▸ Task brief
For each line below that includes the string "prototype", show the whole line.

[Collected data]
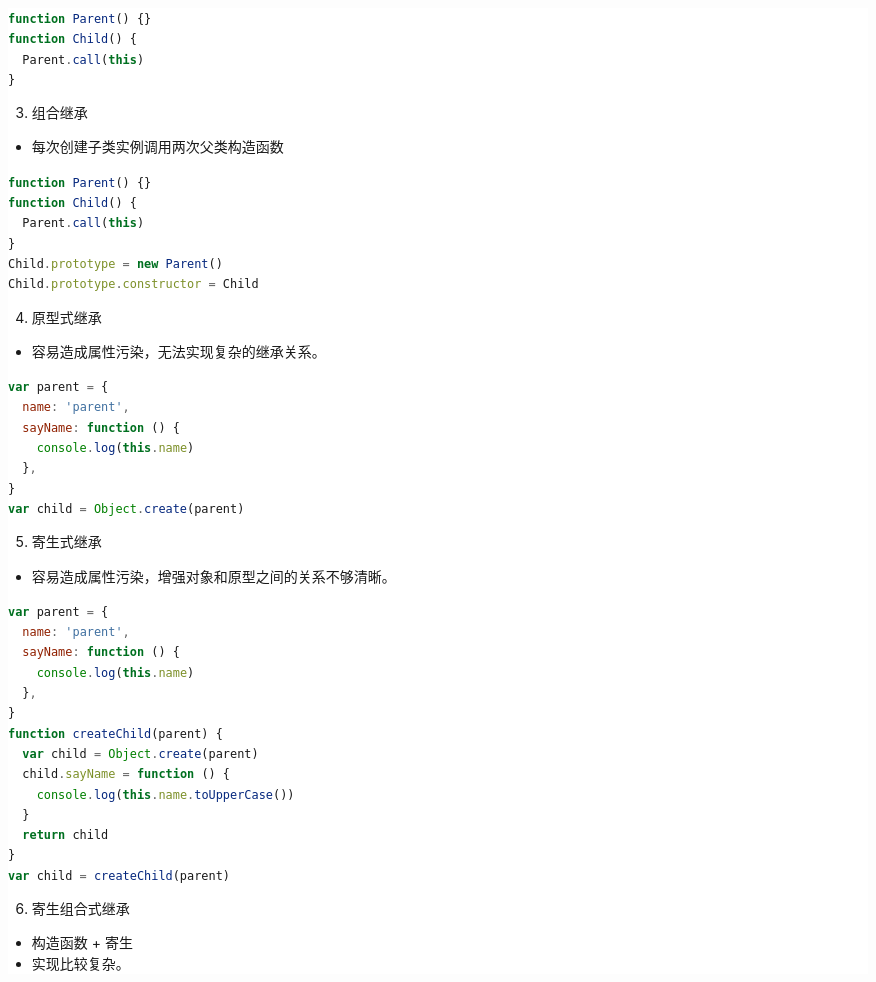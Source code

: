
 ```js
function Parent() {}
function Child() {
  Parent.call(this)
}
```

3. 组合继承

- 每次创建子类实例调用两次父类构造函数

```js
function Parent() {}
function Child() {
  Parent.call(this)
}
Child.prototype = new Parent()
Child.prototype.constructor = Child
```

4. 原型式继承

- 容易造成属性污染，无法实现复杂的继承关系。

```js
var parent = {
  name: 'parent',
  sayName: function () {
    console.log(this.name)
  },
}
var child = Object.create(parent)
```

5. 寄生式继承

- 容易造成属性污染，增强对象和原型之间的关系不够清晰。

```js
var parent = {
  name: 'parent',
  sayName: function () {
    console.log(this.name)
  },
}
function createChild(parent) {
  var child = Object.create(parent)
  child.sayName = function () {
    console.log(this.name.toUpperCase())
  }
  return child
}
var child = createChild(parent)
```

6. 寄生组合式继承

- 构造函数 + 寄生
- 实现比较复杂。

▸ Response to the exercise
Child.prototype = new Parent()
Child.prototype.constructor = Child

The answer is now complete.